The 8-week program, called the “Art to Living International Youth Alliance Workshop Series,” uses creative expression to promote positive mental health.
Students heard stories of people’s struggle, forgiveness, and self-esteem, finding their own silver lining in the process.
“My silver plan was hope and I would never give up, because during the pandemic I thought I had given up, but I did everything during the program,” said Kyriah Carmicheal, a ninth-grade student at the Richard Wright Public Charter School in southwest DC
Kyriah struggled with her mental health during the pandemic, but through the program, which also connects her school’s students with her classmates in Ghana and Brazil, she has found hope.

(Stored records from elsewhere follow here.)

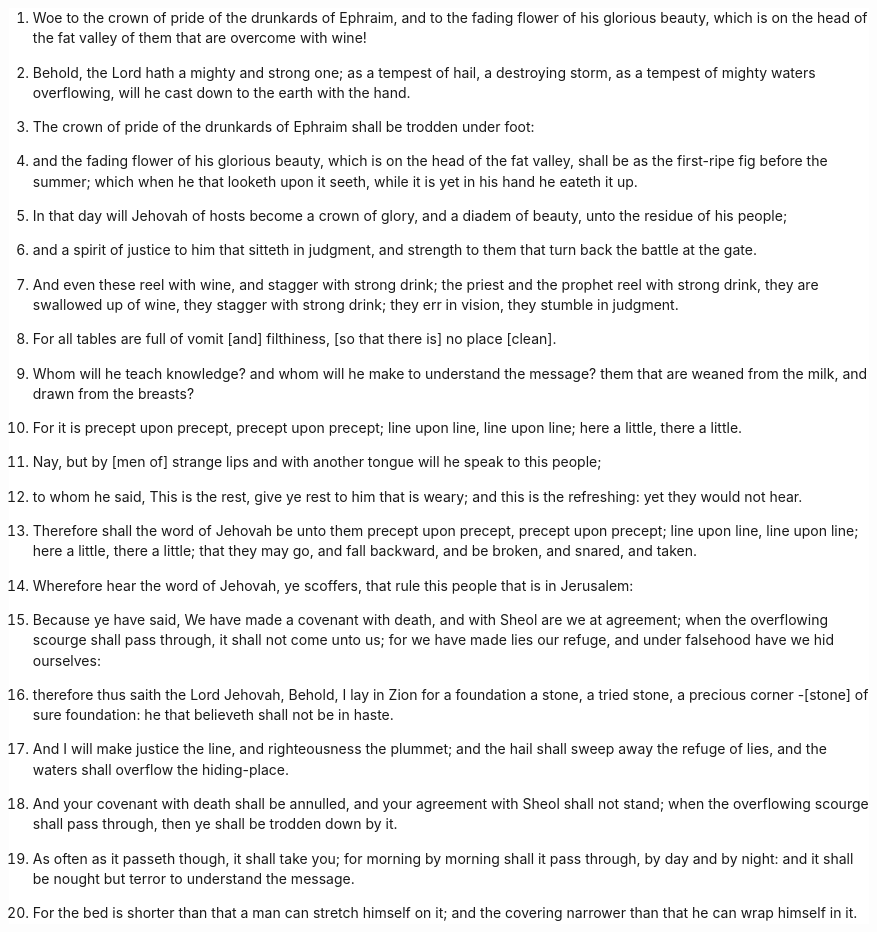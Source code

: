 1. Woe to the crown of pride of the drunkards of Ephraim, and to the fading flower of his glorious beauty, which is on the head of the fat valley of them that are overcome with wine!

2. Behold, the Lord hath a mighty and strong one; as a tempest of hail, a destroying storm, as a tempest of mighty waters overflowing, will he cast down to the earth with the hand.

3. The crown of pride of the drunkards of Ephraim shall be trodden under foot:

4. and the fading flower of his glorious beauty, which is on the head of the fat valley, shall be as the first-ripe fig before the summer; which when he that looketh upon it seeth, while it is yet in his hand he eateth it up.

5. In that day will Jehovah of hosts become a crown of glory, and a diadem of beauty, unto the residue of his people;

6. and a spirit of justice to him that sitteth in judgment, and strength to them that turn back the battle at the gate.

7. And even these reel with wine, and stagger with strong drink; the priest and the prophet reel with strong drink, they are swallowed up of wine, they stagger with strong drink; they err in vision, they stumble in judgment.

8. For all tables are full of vomit [and] filthiness, [so that there is] no place [clean].

9. Whom will he teach knowledge? and whom will he make to understand the message? them that are weaned from the milk, and drawn from the breasts?

10. For it is precept upon precept, precept upon precept; line upon line, line upon line; here a little, there a little.

11. Nay, but by [men of] strange lips and with another tongue will he speak to this people;

12. to whom he said, This is the rest, give ye rest to him that is weary; and this is the refreshing: yet they would not hear.

13. Therefore shall the word of Jehovah be unto them precept upon precept, precept upon precept; line upon line, line upon line; here a little, there a little; that they may go, and fall backward, and be broken, and snared, and taken.

14. Wherefore hear the word of Jehovah, ye scoffers, that rule this people that is in Jerusalem:

15. Because ye have said, We have made a covenant with death, and with Sheol are we at agreement; when the overflowing scourge shall pass through, it shall not come unto us; for we have made lies our refuge, and under falsehood have we hid ourselves:

16. therefore thus saith the Lord Jehovah, Behold, I lay in Zion for a foundation a stone, a tried stone, a precious corner -[stone] of sure foundation: he that believeth shall not be in haste.

17. And I will make justice the line, and righteousness the plummet; and the hail shall sweep away the refuge of lies, and the waters shall overflow the hiding-place.

18. And your covenant with death shall be annulled, and your agreement with Sheol shall not stand; when the overflowing scourge shall pass through, then ye shall be trodden down by it.

19. As often as it passeth though, it shall take you; for morning by morning shall it pass through, by day and by night: and it shall be nought but terror to understand the message.

20. For the bed is shorter than that a man can stretch himself on it; and the covering narrower than that he can wrap himself in it.

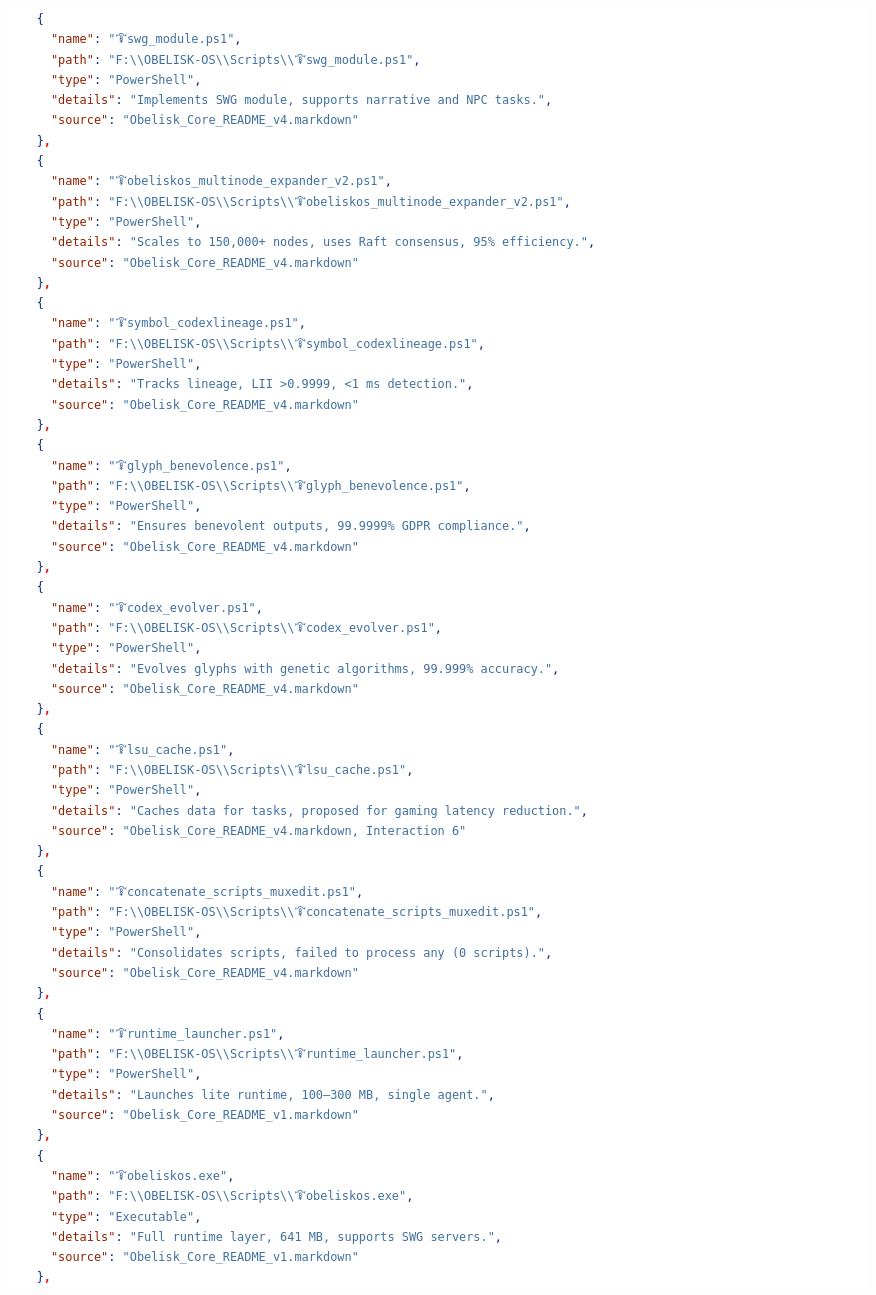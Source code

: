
 ```json
    {
      "name": "🜒swg_module.ps1",
      "path": "F:\\OBELISK-OS\\Scripts\\🜒swg_module.ps1",
      "type": "PowerShell",
      "details": "Implements SWG module, supports narrative and NPC tasks.",
      "source": "Obelisk_Core_README_v4.markdown"
    },
    {
      "name": "🜒obeliskos_multinode_expander_v2.ps1",
      "path": "F:\\OBELISK-OS\\Scripts\\🜒obeliskos_multinode_expander_v2.ps1",
      "type": "PowerShell",
      "details": "Scales to 150,000+ nodes, uses Raft consensus, 95% efficiency.",
      "source": "Obelisk_Core_README_v4.markdown"
    },
    {
      "name": "🜒symbol_codexlineage.ps1",
      "path": "F:\\OBELISK-OS\\Scripts\\🜒symbol_codexlineage.ps1",
      "type": "PowerShell",
      "details": "Tracks lineage, LII >0.9999, <1 ms detection.",
      "source": "Obelisk_Core_README_v4.markdown"
    },
    {
      "name": "🜒glyph_benevolence.ps1",
      "path": "F:\\OBELISK-OS\\Scripts\\🜒glyph_benevolence.ps1",
      "type": "PowerShell",
      "details": "Ensures benevolent outputs, 99.9999% GDPR compliance.",
      "source": "Obelisk_Core_README_v4.markdown"
    },
    {
      "name": "🜒codex_evolver.ps1",
      "path": "F:\\OBELISK-OS\\Scripts\\🜒codex_evolver.ps1",
      "type": "PowerShell",
      "details": "Evolves glyphs with genetic algorithms, 99.999% accuracy.",
      "source": "Obelisk_Core_README_v4.markdown"
    },
    {
      "name": "🜒lsu_cache.ps1",
      "path": "F:\\OBELISK-OS\\Scripts\\🜒lsu_cache.ps1",
      "type": "PowerShell",
      "details": "Caches data for tasks, proposed for gaming latency reduction.",
      "source": "Obelisk_Core_README_v4.markdown, Interaction 6"
    },
    {
      "name": "🜒concatenate_scripts_muxedit.ps1",
      "path": "F:\\OBELISK-OS\\Scripts\\🜒concatenate_scripts_muxedit.ps1",
      "type": "PowerShell",
      "details": "Consolidates scripts, failed to process any (0 scripts).",
      "source": "Obelisk_Core_README_v4.markdown"
    },
    {
      "name": "🜒runtime_launcher.ps1",
      "path": "F:\\OBELISK-OS\\Scripts\\🜒runtime_launcher.ps1",
      "type": "PowerShell",
      "details": "Launches lite runtime, 100–300 MB, single agent.",
      "source": "Obelisk_Core_README_v1.markdown"
    },
    {
      "name": "🜒obeliskos.exe",
      "path": "F:\\OBELISK-OS\\Scripts\\🜒obeliskos.exe",
      "type": "Executable",
      "details": "Full runtime layer, 641 MB, supports SWG servers.",
      "source": "Obelisk_Core_README_v1.markdown"
    },
```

“If you have a problem, you may not want to talk about it, you may just want to feel that you can relate to someone else,” said Brittany Dimyan, the show’s creator.
Listen to other teenagers around the world talking about the same problems I had with opening my eyes to Kyriah.
“At first I was very shy, but then I decided to open up once I heard other people’s stories,” she said.
Dimyan hopes the students leave the workshop enabling each other. He plans to take the workshop to more schools in the area and around the world.
“That’s about helping each other find that silver lining, without feeling like you’re alone,” he said.
Kyriah left the workshop feeling more empowered than before she attended.
“It really helped me with my social anxiety and depression, so I think I’ll be more social next year,” Kyriah said.
The program has been critical to the mental health of students, according to Helen Compton-Harris, the school’s director of collaboration and outreach development.
“They need to be inspired, to believe that things will get better,” Compton-Harris said. “We’ll get over it and come out stronger than before.”